● **PROBLEM REQUIREMENTS**
Show each line from the listing that includes the word "begin".

● **INFORMATION GIVEN**

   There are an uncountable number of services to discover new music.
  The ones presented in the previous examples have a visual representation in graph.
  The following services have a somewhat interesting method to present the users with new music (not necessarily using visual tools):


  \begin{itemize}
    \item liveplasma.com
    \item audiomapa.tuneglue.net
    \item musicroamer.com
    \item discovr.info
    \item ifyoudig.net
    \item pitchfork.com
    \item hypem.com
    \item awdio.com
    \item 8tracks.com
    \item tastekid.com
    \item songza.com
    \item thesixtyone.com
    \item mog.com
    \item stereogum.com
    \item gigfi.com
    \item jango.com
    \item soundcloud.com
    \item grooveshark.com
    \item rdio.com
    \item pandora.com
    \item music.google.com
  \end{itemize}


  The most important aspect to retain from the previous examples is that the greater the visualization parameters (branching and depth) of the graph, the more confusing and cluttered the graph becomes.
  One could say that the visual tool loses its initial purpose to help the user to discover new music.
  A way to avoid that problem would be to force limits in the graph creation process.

--

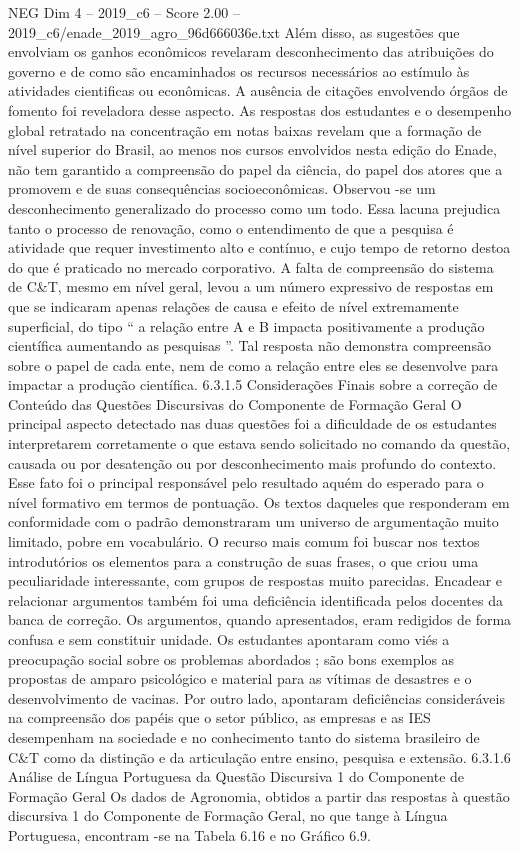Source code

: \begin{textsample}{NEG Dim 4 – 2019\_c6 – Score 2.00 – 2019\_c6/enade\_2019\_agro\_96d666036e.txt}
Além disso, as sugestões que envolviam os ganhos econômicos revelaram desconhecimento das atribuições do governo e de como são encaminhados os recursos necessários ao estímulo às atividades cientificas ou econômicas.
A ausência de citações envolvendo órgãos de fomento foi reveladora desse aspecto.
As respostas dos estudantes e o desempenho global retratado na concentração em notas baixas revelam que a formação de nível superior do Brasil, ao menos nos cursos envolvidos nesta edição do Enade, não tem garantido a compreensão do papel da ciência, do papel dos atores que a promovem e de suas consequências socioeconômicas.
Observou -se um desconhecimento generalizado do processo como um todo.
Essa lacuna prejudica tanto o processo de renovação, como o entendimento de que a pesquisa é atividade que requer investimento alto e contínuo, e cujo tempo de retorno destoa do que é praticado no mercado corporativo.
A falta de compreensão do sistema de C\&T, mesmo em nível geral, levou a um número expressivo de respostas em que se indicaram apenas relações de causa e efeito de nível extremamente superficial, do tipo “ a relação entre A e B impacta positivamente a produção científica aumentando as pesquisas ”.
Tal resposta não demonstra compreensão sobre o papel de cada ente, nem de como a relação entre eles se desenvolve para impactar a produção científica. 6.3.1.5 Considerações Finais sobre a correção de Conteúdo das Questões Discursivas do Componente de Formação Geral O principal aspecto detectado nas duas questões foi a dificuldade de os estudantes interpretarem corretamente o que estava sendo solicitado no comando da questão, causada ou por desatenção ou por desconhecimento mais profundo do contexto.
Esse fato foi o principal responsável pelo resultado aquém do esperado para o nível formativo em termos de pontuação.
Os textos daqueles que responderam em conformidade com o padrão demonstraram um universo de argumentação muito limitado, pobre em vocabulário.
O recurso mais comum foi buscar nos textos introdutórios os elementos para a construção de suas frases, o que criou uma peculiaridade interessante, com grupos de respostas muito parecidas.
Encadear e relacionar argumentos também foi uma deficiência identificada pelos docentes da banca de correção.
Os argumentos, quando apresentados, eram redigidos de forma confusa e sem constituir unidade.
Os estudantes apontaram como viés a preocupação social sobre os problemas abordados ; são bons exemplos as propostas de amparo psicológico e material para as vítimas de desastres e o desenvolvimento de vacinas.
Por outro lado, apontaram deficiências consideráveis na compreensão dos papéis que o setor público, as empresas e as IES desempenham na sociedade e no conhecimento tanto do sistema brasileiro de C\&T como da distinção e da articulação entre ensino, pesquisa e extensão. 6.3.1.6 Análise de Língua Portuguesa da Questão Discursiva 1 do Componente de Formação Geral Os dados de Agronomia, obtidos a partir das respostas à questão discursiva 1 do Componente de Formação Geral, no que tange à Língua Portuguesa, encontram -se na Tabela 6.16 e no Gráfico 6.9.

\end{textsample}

● **YOUR RESPONSE**
  \begin{itemize}
: \begin{textsample}{NEG Dim 4 – 2019\_c6 – Score 2.00 – 2019\_c6/enade\_2019\_agro\_96d666036e.txt}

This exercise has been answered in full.